§ **Source material**:
┌────────
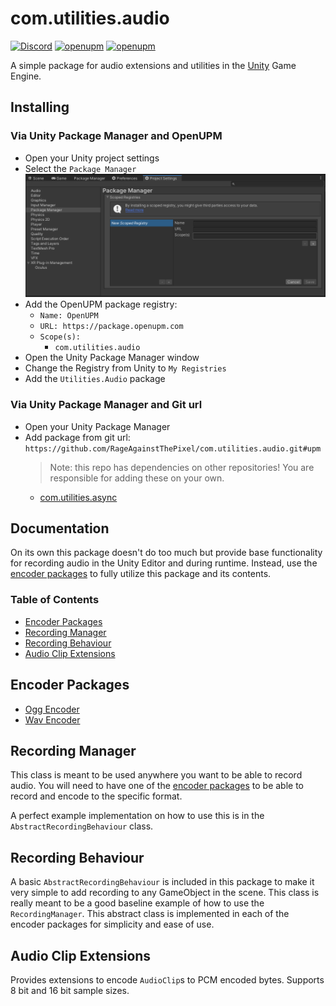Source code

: # com.utilities.audio

[![Discord](https://img.shields.io/discord/855294214065487932.svg?label=&logo=discord&logoColor=ffffff&color=7389D8&labelColor=6A7EC2)](https://discord.gg/xQgMW9ufN4) [![openupm](https://img.shields.io/npm/v/com.utilities.audio?label=openupm&registry_uri=https://package.openupm.com)](https://openupm.com/packages/com.utilities.audio/) [![openupm](https://img.shields.io/badge/dynamic/json?color=brightgreen&label=downloads&query=%24.downloads&suffix=%2Fmonth&url=https%3A%2F%2Fpackage.openupm.com%2Fdownloads%2Fpoint%2Flast-month%2Fcom.utilities.rest)](https://openupm.com/packages/com.utilities.audio/)

A simple package for audio extensions and utilities in the [Unity](https://unity.com/) Game Engine.

## Installing

### Via Unity Package Manager and OpenUPM

- Open your Unity project settings
- Select the `Package Manager`
![scoped-registries](images/package-manager-scopes.png)
- Add the OpenUPM package registry:
  - `Name: OpenUPM`
  - `URL: https://package.openupm.com`
  - `Scope(s):`
    - `com.utilities.audio`
- Open the Unity Package Manager window
- Change the Registry from Unity to `My Registries`
- Add the `Utilities.Audio` package

### Via Unity Package Manager and Git url

- Open your Unity Package Manager
- Add package from git url: `https://github.com/RageAgainstThePixel/com.utilities.audio.git#upm`
  > Note: this repo has dependencies on other repositories! You are responsible for adding these on your own.
  - [com.utilities.async](https://github.com/RageAgainstThePixel/com.utilities.async)

## Documentation

On its own this package doesn't do too much but provide base functionality for recording audio in the Unity Editor and during runtime. Instead, use the [encoder packages](#encoder-packages) to fully utilize this package and its contents.

### Table of Contents

- [Encoder Packages](#encoder-packages)
- [Recording Manager](#recording-manager)
- [Recording Behaviour](#recording-behaviour)
- [Audio Clip Extensions](#audio-clip-extensions)

## Encoder Packages

- [Ogg Encoder](https://github.com/RageAgainstThePixel/com.utilities.encoder.ogg)
- [Wav Encoder](https://github.com/RageAgainstThePixel/com.utilities.encoder.wav)

## Recording Manager

This class is meant to be used anywhere you want to be able to record audio. You will need to have one of the [encoder packages](#encoder-packages) to be able to record and encode to the specific format.

A perfect example implementation on how to use this is in the `AbstractRecordingBehaviour` class.

## Recording Behaviour

A basic `AbstractRecordingBehaviour` is included in this package to make it very simple to add recording to any GameObject in the scene. This class is really meant to be a good baseline example of how to use the `RecordingManager`. This abstract class is implemented in each of the encoder packages for simplicity and ease of use.

## Audio Clip Extensions

Provides extensions to encode `AudioClip`s to PCM encoded bytes.
Supports 8 bit and 16 bit sample sizes.

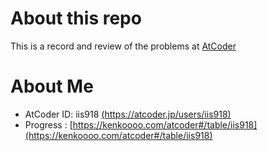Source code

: # About this repo
This is a record and review of the problems at [AtCoder](https://atcoder.jp)

# About Me
* AtCoder ID: iis918 [(https://atcoder.jp/users/iis918)](https://atcoder.jp/users/iis918)
* Progress : [https://kenkoooo.com/atcoder#/table/iis918](https://kenkoooo.com/atcoder#/table/iis918)
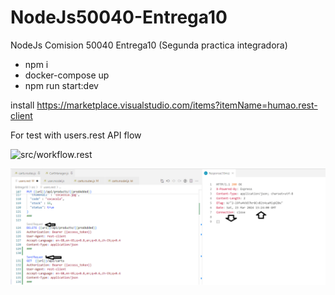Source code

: # NodeJs50040-Entrega10

NodeJs Comision 50040 Entrega10 (Segunda practica integradora)

- npm i
- docker-compose up
- npm run start:dev

install https://marketplace.visualstudio.com/items?itemName=humao.rest-client

For test with users.rest API flow

![src/workflow.rest](https://github.com/moliveto/NodeJs50040-Entrega10/blob/main/src/workflow.rest)

![Ejemplo](https://github.com/moliveto/NodeJs50040-Entrega10/blob/main/howto-rest.png)

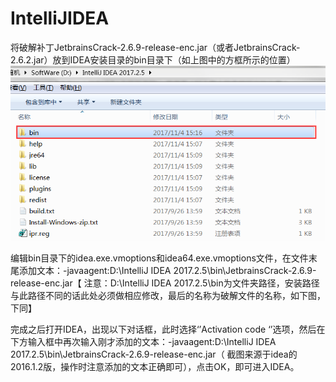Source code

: # IntelliJIDEA

将破解补丁JetbrainsCrack-2.6.9-release-enc.jar（或者JetbrainsCrack-2.6.2.jar）放到IDEA安装目录的bin目录下（如上图中的方框所示的位置）
![Image text](https://raw.githubusercontent.com/ytguolei/IntelliJIDEA/master/img/1.png)

编辑bin目录下的idea.exe.vmoptions和idea64.exe.vmoptions文件，在文件末尾添加文本：-javaagent:D:\IntelliJ IDEA 2017.2.5\bin\JetbrainsCrack-2.6.9-release-enc.jar【
注意：D:\IntelliJ IDEA 2017.2.5\bin为文件夹路径，安装路径与此路径不同的话此处必须做相应修改，最后的名称为破解文件的名称，如下图，下同】




完成之后打开IDEA，出现以下对话框，此时选择‘’Activation code ‘’选项，然后在下方输入框中再次输入刚才添加的文本：-javaagent:D:\IntelliJ IDEA 2017.2.5\bin\JetbrainsCrack-2.6.9-release-enc.jar（
截图来源于idea的2016.1.2版，操作时注意添加的文本正确即可），点击OK，即可进入IDEA。
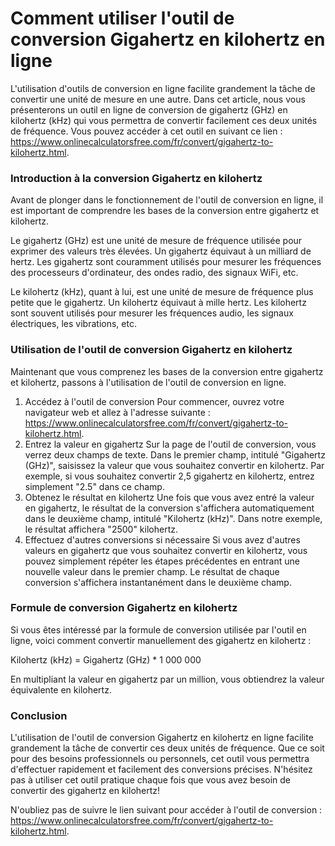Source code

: Comment utiliser l'outil de conversion Gigahertz en kilohertz en ligne
======================================================================

L'utilisation d'outils de conversion en ligne facilite grandement la tâche de convertir une unité de mesure en une autre. Dans cet article, nous vous présenterons un outil en ligne de conversion de gigahertz (GHz) en kilohertz (kHz) qui vous permettra de convertir facilement ces deux unités de fréquence. Vous pouvez accéder à cet outil en suivant ce lien : <https://www.onlinecalculatorsfree.com/fr/convert/gigahertz-to-kilohertz.html>.

### Introduction à la conversion Gigahertz en kilohertz

Avant de plonger dans le fonctionnement de l'outil de conversion en ligne, il est important de comprendre les bases de la conversion entre gigahertz et kilohertz.

Le gigahertz (GHz) est une unité de mesure de fréquence utilisée pour exprimer des valeurs très élevées. Un gigahertz équivaut à un milliard de hertz. Les gigahertz sont couramment utilisés pour mesurer les fréquences des processeurs d'ordinateur, des ondes radio, des signaux WiFi, etc.

Le kilohertz (kHz), quant à lui, est une unité de mesure de fréquence plus petite que le gigahertz. Un kilohertz équivaut à mille hertz. Les kilohertz sont souvent utilisés pour mesurer les fréquences audio, les signaux électriques, les vibrations, etc.

### Utilisation de l'outil de conversion Gigahertz en kilohertz

Maintenant que vous comprenez les bases de la conversion entre gigahertz et kilohertz, passons à l'utilisation de l'outil de conversion en ligne.

1. Accédez à l'outil de conversion Pour commencer, ouvrez votre navigateur web et allez à l'adresse suivante : <https://www.onlinecalculatorsfree.com/fr/convert/gigahertz-to-kilohertz.html>.
2. Entrez la valeur en gigahertz Sur la page de l'outil de conversion, vous verrez deux champs de texte. Dans le premier champ, intitulé "Gigahertz (GHz)", saisissez la valeur que vous souhaitez convertir en kilohertz. Par exemple, si vous souhaitez convertir 2,5 gigahertz en kilohertz, entrez simplement "2.5" dans ce champ.
3. Obtenez le résultat en kilohertz Une fois que vous avez entré la valeur en gigahertz, le résultat de la conversion s'affichera automatiquement dans le deuxième champ, intitulé "Kilohertz (kHz)". Dans notre exemple, le résultat affichera "2500" kilohertz.
4. Effectuez d'autres conversions si nécessaire Si vous avez d'autres valeurs en gigahertz que vous souhaitez convertir en kilohertz, vous pouvez simplement répéter les étapes précédentes en entrant une nouvelle valeur dans le premier champ. Le résultat de chaque conversion s'affichera instantanément dans le deuxième champ.

### Formule de conversion Gigahertz en kilohertz

Si vous êtes intéressé par la formule de conversion utilisée par l'outil en ligne, voici comment convertir manuellement des gigahertz en kilohertz :

Kilohertz (kHz) = Gigahertz (GHz) \* 1 000 000

En multipliant la valeur en gigahertz par un million, vous obtiendrez la valeur équivalente en kilohertz.

### Conclusion

L'utilisation de l'outil de conversion Gigahertz en kilohertz en ligne facilite grandement la tâche de convertir ces deux unités de fréquence. Que ce soit pour des besoins professionnels ou personnels, cet outil vous permettra d'effectuer rapidement et facilement des conversions précises. N'hésitez pas à utiliser cet outil pratique chaque fois que vous avez besoin de convertir des gigahertz en kilohertz!

N'oubliez pas de suivre le lien suivant pour accéder à l'outil de conversion : <https://www.onlinecalculatorsfree.com/fr/convert/gigahertz-to-kilohertz.html>.
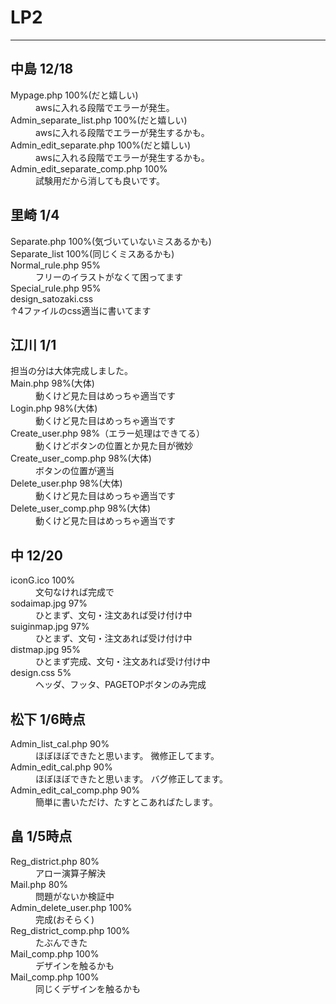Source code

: # LP2
***
## 中島 12/18
<dl>
  <dt>Mypage.php 100%(だと嬉しい)</dt>
  <dd>awsに入れる段階でエラーが発生。</dd>
  <dt>Admin_separate_list.php 100%(だと嬉しい)</dt>
  <dd>awsに入れる段階でエラーが発生するかも。</dd>
  <dt>Admin_edit_separate.php 100%(だと嬉しい)</dt>
  <dd>awsに入れる段階でエラーが発生するかも。</dd>
  <dt>Admin_edit_separate_comp.php 100%</dt>
  <dd>試験用だから消しても良いです。</dd>
</dl>

## 里崎 1/4
<dl>
  <dt>Separate.php 100%(気づいていないミスあるかも)</dt>  
  <dt>Separate_list 100%(同じくミスあるかも)</dt>
  <dt>Normal_rule.php 95%</dt>
    <dd>フリーのイラストがなくて困ってます</dd>  
  <dt>Special_rule.php 95%</dt>
  <dt>design_satozaki.css</dt>
   ↑4ファイルのcss適当に書いてます
</dl>

## 江川 1/1
<dl>
  <dt>担当の分は大体完成しました。</dt>
  <dt>Main.php 98%(大体)</dt>
  <dd>動くけど見た目はめっちゃ適当です</dd>  
  <dt>Login.php 98%(大体)</dt>
  <dd>動くけど見た目はめっちゃ適当です</dd>
  <dt>Create_user.php 98%（エラー処理はできてる）</dt>
  <dd>動くけどボタンの位置とか見た目が微妙</dd> 
  <dt>Create_user_comp.php 98%(大体)</dt>
  <dd>ボタンの位置が適当</dd>
  <dt>Delete_user.php 98%(大体)</dt>
  <dd>動くけど見た目はめっちゃ適当です</dd>  
  <dt>Delete_user_comp.php 98%(大体)</dt>
  <dd>動くけど見た目はめっちゃ適当です</dd></dl>

## 中 12/20
<dl>
  <dt>iconG.ico 100%</dt>
  <dd>文句なければ完成で</dd>
  <dt>sodaimap.jpg 97%</dt>
  <dd>ひとまず、文句・注文あれば受け付け中</dd>
  <dt>suiginmap.jpg 97%</dt>
  <dd>ひとまず、文句・注文あれば受け付け中</dd>
  <dt>distmap.jpg 95%</dt>
  <dd>ひとまず完成、文句・注文あれば受け付け中</dd>
  <dt>design.css 5%</dt>
  <dd>ヘッダ、フッタ、PAGETOPボタンのみ完成</dd>
</dl>

## 松下 1/6時点
<dl>
  <dt>Admin_list_cal.php 90%</dt>
  <dd>
    ほぼほぼできたと思います。
    微修正してます。
  </dd>
  <dt>Admin_edit_cal.php 90%</dt>
  <dd>
    ほぼほぼできたと思います。
    バグ修正してます。
  </dd>
  <dt>Admin_edit_cal_comp.php 90%</dt>
  <dd>簡単に書いただけ、たすとこあればたします。</dd>
</dl>

## 畠 1/5時点
<dl>
  <dt>Reg_district.php 80%</dt>
  <dd>アロー演算子解決</dd>
  <dt>Mail.php 80%</dt>
  <dd>問題がないか検証中</dd>
  <dt>Admin_delete_user.php 100%</dt>
  <dd>完成(おそらく)</dd>
  <dt>Reg_district_comp.php 100%</dt>
  <dd>たぶんできた</dd>
  <dt>Mail_comp.php 100%</dt>
  <dd>デザインを触るかも</dd>
  <dt>Mail_comp.php 100%</dt>
  <dd>同じくデザインを触るかも</dd>
</dl>
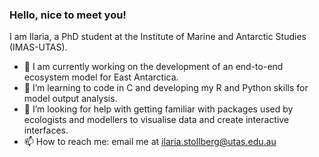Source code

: ### Hello, nice to meet you!
I am Ilaria, a PhD student at the Institute of Marine and Antarctic Studies (IMAS-UTAS).  
- 🔭 I am currently working on the development of an end-to-end ecosystem model for East Antarctica.
- 🌱 I’m learning to code in C and developing my R and Python skills for model output analysis.
- 🤔 I’m looking for help with getting familiar with packages used by ecologists and modellers to visualise data and create interactive interfaces.
- 📫 How to reach me: email me at ilaria.stollberg@utas.edu.au
<!--
**iles-stell/iles-stell** is a ✨ _special_ ✨ repository because its `README.md` (this file) appears on your GitHub profile.
>


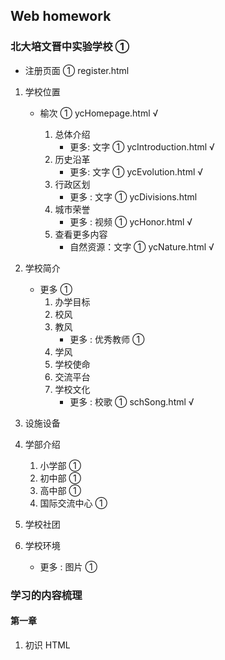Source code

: ## Web homework

### 北大培文晋中实验学校 ①

- 注册页面 ① register.html

1. 学校位置

   - 榆次 ① ycHomepage.html √

     1. 总体介绍
        - 更多: 文字 ① ycIntroduction.html √
     2. 历史沿革
        - 更多: 文字 ① ycEvolution.html √
     3. 行政区划
        - 更多 : 文字 ① ycDivisions.html
     4. 城市荣誉
        - 更多 : 视频 ① ycHonor.html √
     5. 查看更多内容
        - 自然资源：文字 ① ycNature.html √

2. 学校简介

   - 更多 ①
     1. 办学目标
     2. 校风
     3. 教风
        - 更多 : 优秀教师 ①
     4. 学风
     5. 学校使命
     6. 交流平台
     7. 学校文化
        - 更多 : 校歌 ① schSong.html √

3. 设施设备

4. 学部介绍

   1. 小学部 ①
   2. 初中部 ①
   3. 高中部 ①
   4. 国际交流中心 ①

5. 学校社团

6. 学校环境
   - 更多 : 图片 ①

### 学习的内容梳理

#### 第一章

1. 初识 HTML
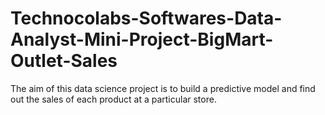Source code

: 
# Technocolabs-Softwares-Data-Analyst-Mini-Project-BigMart-Outlet-Sales
The aim of this data science project is to build a predictive model and find out the sales of each product at a particular store.
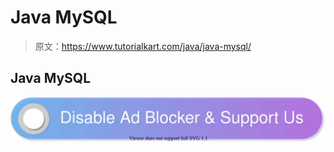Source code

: # Java MySQL

> 原文：<https://www.tutorialkart.com/java/java-mysql/>

## Java MySQL

[![](img/925da31b32d6bc3827932f6c8afb11bb.png)](https://www.tutorialkart.com/)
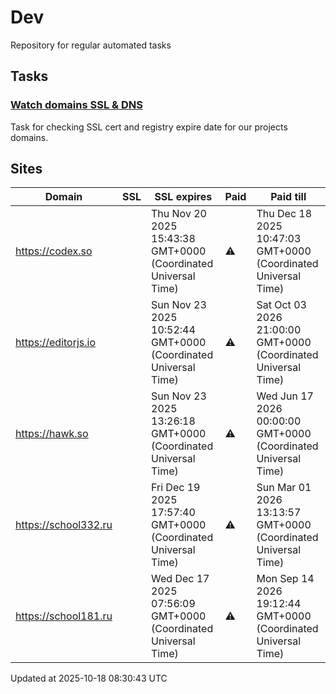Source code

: # Dev

Repository for regular automated tasks

## Tasks

### [Watch domains SSL & DNS](.github/workflows/watch-domains-ssl-dns.yml)

Task for checking SSL cert and registry expire date for our projects domains.

## Sites

| Domain | SSL | SSL expires | Paid | Paid till |
| - | - | - | - | - |
| https://codex.so |  | Thu Nov 20 2025 15:43:38 GMT+0000 (Coordinated Universal Time) | ⚠️ | Thu Dec 18 2025 10:47:03 GMT+0000 (Coordinated Universal Time) |
| https://editorjs.io |  | Sun Nov 23 2025 10:52:44 GMT+0000 (Coordinated Universal Time) | ⚠️ | Sat Oct 03 2026 21:00:00 GMT+0000 (Coordinated Universal Time) |
| https://hawk.so |  | Sun Nov 23 2025 13:26:18 GMT+0000 (Coordinated Universal Time) | ⚠️ | Wed Jun 17 2026 00:00:00 GMT+0000 (Coordinated Universal Time) |
| https://school332.ru |  | Fri Dec 19 2025 17:57:40 GMT+0000 (Coordinated Universal Time) | ⚠️ | Sun Mar 01 2026 13:13:57 GMT+0000 (Coordinated Universal Time) |
| https://school181.ru |  | Wed Dec 17 2025 07:56:09 GMT+0000 (Coordinated Universal Time) | ⚠️ | Mon Sep 14 2026 19:12:44 GMT+0000 (Coordinated Universal Time) |

Updated at 2025-10-18 08:30:43 UTC

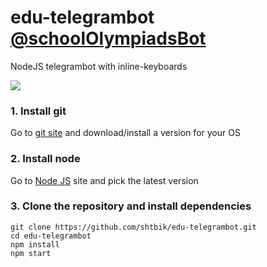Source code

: # edu-telegrambot [@schoolOlympiadsBot](https://t.me/schoolOlympiadsBot)

NodeJS telegrambot with inline-keyboards

![](https://i.imgur.com/PgdYqb9.gif)

### **1. Install git**

Go to [git site](https://git-scm.com/downloads) and download/install a version for your OS

### **2. Install node**

Go to [Node JS](https://nodejs.org/en/) site and pick the latest version

### **3. Clone the repository and install dependencies**

    git clone https://github.com/shtbik/edu-telegrambot.git
    cd edu-telegrambot
    npm install
    npm start
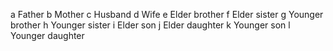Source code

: a Father
b Mother
c Husband
d Wife
e Elder brother
f Elder sister
g Younger brother
h Younger sister
i Elder son
j Elder daughter
k Younger son
l Younger daughter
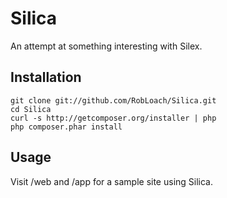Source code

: Silica
======

An attempt at something interesting with Silex.


Installation
------------

    git clone git://github.com/RobLoach/Silica.git
    cd Silica
    curl -s http://getcomposer.org/installer | php
    php composer.phar install


Usage
-----

Visit /web and /app for a sample site using Silica.
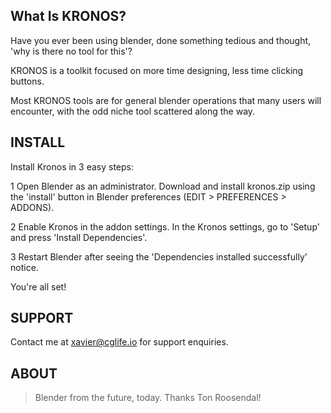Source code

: <!-- # KRONOS -->



## What Is KRONOS?

Have you ever been using blender, done something tedious and thought, 'why is there no tool for this'?

KRONOS is a toolkit focused on more time designing, less time clicking buttons.

Most KRONOS tools are for general blender operations that many users will encounter, with the odd niche tool scattered along the way.


## INSTALL

Install Kronos in 3 easy steps:

1   Open Blender as an administrator. Download and install kronos.zip using the 'install' button in Blender preferences (EDIT > PREFERENCES > ADDONS).

2    Enable Kronos in the addon settings. In the Kronos settings, go to 'Setup' and press 'Install Dependencies'.

3    Restart Blender after seeing the 'Dependencies installed successfully' notice.

You're all set!

## SUPPORT

Contact me at xavier@cglife.io for support enquiries.


## ABOUT

> Blender from the future, today. Thanks Ton Roosendal!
└────────
Your answer must be the exact lines of the records from the first one through the line containing "## Installing", with no pictures in it.

§ **Output of the task**:
Source code

: # com.utilities.audio

[![Discord](https://img.shields.io/discord/855294214065487932.svg?label=&logo=discord&logoColor=ffffff&color=7389D8&labelColor=6A7EC2)](https://discord.gg/xQgMW9ufN4) [![openupm](https://img.shields.io/npm/v/com.utilities.audio?label=openupm&registry_uri=https://package.openupm.com)](https://openupm.com/packages/com.utilities.audio/) [![openupm](https://img.shields.io/badge/dynamic/json?color=brightgreen&label=downloads&query=%24.downloads&suffix=%2Fmonth&url=https%3A%2F%2Fpackage.openupm.com%2Fdownloads%2Fpoint%2Flast-month%2Fcom.utilities.rest)](https://openupm.com/packages/com.utilities.audio/)

A simple package for audio extensions and utilities in the [Unity](https://unity.com/) Game Engine.

## Installing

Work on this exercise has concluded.